Each line of the data below that contains "generated" must be copied.

(Saved data entries)

—————

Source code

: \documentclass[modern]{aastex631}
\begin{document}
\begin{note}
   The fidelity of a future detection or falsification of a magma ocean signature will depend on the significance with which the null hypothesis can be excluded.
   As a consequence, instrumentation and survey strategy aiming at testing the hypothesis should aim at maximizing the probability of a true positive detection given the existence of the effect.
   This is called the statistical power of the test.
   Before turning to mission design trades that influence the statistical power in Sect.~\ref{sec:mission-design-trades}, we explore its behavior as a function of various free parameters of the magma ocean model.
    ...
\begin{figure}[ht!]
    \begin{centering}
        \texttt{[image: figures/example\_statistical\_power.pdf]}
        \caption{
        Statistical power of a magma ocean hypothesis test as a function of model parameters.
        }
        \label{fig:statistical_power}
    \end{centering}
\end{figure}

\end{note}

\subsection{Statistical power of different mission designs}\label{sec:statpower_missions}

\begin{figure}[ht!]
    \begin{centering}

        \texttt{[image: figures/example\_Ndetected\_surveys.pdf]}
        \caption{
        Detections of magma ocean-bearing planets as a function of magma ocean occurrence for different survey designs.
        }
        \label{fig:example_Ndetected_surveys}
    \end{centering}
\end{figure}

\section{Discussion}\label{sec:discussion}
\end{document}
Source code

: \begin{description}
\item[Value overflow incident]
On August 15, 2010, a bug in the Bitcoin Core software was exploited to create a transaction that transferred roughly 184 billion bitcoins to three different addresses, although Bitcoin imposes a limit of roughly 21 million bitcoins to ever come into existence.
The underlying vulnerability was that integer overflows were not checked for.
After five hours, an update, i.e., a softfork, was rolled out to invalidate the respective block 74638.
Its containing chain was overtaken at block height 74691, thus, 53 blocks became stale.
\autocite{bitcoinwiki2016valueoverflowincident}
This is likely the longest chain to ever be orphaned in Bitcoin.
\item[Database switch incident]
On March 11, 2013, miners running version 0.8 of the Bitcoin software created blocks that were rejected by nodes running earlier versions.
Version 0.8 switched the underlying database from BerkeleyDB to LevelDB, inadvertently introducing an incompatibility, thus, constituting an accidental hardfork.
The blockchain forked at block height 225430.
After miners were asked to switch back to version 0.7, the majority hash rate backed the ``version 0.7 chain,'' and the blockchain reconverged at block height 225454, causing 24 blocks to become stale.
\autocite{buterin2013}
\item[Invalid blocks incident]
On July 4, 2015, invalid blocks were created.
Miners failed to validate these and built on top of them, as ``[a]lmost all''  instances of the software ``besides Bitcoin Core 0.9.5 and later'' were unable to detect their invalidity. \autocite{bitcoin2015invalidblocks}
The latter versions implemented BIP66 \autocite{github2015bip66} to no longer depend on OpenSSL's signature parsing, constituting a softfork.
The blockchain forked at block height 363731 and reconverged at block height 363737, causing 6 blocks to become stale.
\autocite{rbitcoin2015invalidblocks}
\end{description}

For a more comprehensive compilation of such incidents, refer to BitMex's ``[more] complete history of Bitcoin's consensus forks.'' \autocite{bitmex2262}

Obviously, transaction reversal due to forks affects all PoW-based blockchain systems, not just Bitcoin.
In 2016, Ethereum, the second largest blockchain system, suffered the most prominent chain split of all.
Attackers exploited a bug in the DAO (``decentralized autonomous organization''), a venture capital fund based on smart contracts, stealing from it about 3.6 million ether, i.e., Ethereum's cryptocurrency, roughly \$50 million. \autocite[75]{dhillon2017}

—————

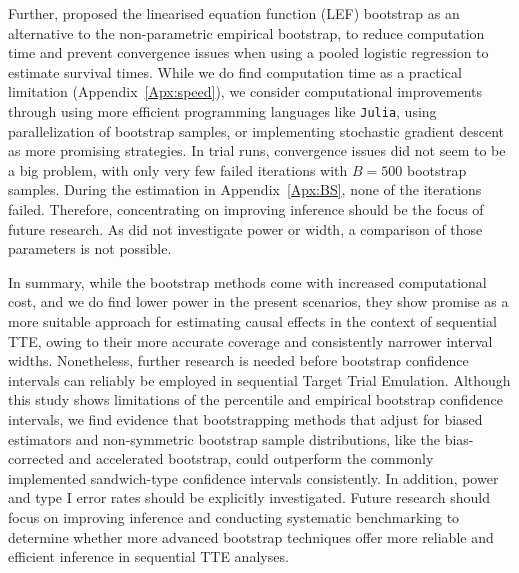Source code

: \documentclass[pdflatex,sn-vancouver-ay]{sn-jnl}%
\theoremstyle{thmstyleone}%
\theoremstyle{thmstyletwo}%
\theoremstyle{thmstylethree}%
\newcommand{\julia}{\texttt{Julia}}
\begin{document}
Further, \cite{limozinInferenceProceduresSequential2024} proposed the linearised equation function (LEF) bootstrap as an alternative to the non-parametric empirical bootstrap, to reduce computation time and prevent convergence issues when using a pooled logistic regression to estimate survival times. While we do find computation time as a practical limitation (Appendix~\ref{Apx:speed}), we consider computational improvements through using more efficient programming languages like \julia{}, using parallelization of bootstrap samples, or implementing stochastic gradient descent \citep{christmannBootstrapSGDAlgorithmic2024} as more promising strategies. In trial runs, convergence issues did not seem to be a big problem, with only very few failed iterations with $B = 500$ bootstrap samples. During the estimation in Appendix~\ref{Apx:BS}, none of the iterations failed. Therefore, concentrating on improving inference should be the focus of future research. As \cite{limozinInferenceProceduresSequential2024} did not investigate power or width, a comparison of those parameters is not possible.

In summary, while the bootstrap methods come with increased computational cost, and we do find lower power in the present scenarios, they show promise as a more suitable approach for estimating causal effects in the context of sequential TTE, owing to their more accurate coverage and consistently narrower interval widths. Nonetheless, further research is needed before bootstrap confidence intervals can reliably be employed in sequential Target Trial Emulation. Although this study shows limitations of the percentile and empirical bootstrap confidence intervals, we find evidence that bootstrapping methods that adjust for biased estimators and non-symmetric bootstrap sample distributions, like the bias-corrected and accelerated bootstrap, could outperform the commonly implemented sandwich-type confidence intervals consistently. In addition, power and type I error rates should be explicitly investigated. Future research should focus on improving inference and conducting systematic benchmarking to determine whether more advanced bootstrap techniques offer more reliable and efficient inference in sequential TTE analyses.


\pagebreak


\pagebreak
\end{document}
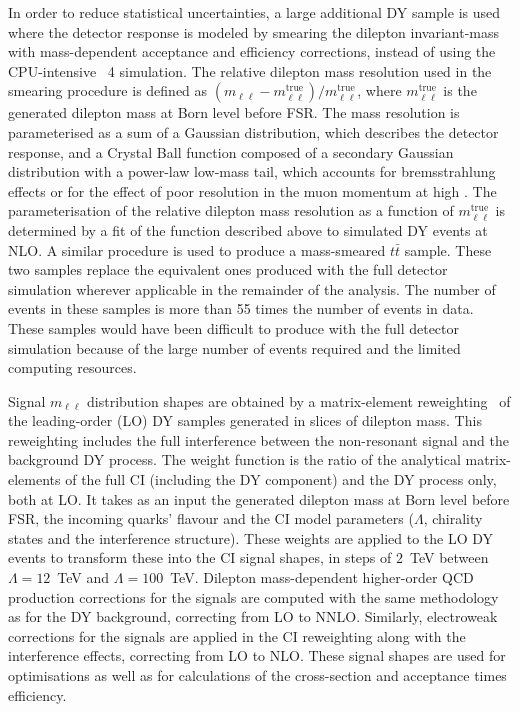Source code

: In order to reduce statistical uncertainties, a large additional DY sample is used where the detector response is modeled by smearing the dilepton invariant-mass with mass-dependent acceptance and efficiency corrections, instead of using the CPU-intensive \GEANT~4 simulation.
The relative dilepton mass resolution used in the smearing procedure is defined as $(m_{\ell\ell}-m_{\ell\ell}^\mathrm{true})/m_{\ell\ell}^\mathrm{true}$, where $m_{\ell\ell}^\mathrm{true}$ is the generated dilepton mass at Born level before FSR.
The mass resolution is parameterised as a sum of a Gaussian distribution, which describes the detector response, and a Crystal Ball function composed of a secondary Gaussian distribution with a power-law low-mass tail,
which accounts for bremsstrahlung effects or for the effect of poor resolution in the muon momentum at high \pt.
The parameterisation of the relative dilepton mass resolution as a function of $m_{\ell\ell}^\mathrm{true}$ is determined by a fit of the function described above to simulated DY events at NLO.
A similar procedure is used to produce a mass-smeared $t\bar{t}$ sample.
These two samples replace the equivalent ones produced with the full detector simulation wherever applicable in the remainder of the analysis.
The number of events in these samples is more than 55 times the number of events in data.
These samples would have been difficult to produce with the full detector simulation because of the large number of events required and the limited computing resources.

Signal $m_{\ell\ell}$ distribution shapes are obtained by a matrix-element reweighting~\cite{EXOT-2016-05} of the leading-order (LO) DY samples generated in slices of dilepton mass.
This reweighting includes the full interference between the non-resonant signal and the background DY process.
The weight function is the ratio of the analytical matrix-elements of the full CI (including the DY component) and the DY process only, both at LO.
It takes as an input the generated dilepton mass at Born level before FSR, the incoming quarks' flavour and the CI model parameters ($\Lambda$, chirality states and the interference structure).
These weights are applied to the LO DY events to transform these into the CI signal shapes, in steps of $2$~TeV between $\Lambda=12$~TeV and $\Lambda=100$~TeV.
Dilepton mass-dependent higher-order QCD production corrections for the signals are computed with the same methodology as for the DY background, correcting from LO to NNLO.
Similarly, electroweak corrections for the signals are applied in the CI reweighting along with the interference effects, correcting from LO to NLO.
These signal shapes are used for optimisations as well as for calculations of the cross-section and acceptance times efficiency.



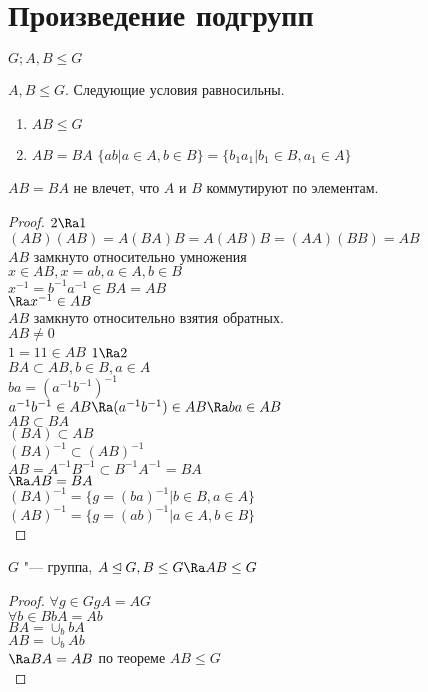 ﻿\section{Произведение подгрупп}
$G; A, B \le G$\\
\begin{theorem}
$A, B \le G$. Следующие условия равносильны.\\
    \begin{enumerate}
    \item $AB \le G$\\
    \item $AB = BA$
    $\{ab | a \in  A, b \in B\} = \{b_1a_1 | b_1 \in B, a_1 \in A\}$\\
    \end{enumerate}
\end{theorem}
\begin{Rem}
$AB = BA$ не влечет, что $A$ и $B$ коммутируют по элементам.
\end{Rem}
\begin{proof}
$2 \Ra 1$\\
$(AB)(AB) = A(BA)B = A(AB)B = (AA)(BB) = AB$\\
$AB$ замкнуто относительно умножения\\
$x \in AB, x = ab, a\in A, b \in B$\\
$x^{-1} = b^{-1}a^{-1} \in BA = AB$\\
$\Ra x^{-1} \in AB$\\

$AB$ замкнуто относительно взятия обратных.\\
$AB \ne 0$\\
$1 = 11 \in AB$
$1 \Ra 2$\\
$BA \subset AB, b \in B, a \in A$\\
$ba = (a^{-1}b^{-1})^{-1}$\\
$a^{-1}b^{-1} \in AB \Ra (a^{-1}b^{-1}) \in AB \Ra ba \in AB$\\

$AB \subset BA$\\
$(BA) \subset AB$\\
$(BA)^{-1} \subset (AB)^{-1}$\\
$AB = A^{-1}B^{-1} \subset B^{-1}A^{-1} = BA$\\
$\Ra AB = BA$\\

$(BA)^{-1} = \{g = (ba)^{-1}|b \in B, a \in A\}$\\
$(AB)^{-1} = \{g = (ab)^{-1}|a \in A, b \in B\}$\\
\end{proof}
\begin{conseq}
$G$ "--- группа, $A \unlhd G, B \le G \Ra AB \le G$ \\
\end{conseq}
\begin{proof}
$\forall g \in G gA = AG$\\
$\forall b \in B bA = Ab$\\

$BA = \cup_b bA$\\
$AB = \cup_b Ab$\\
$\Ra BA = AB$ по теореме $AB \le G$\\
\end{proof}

—————

TASK RESULT:
The relative dilepton mass resolution used in the smearing procedure is defined as $(m_{\ell\ell}-m_{\ell\ell}^\mathrm{true})/m_{\ell\ell}^\mathrm{true}$, where $m_{\ell\ell}^\mathrm{true}$ is the generated dilepton mass at Born level before FSR.
Signal $m_{\ell\ell}$ distribution shapes are obtained by a matrix-element reweighting~\cite{EXOT-2016-05} of the leading-order (LO) DY samples generated in slices of dilepton mass.
It takes as an input the generated dilepton mass at Born level before FSR, the incoming quarks' flavour and the CI model parameters ($\Lambda$, chirality states and the interference structure).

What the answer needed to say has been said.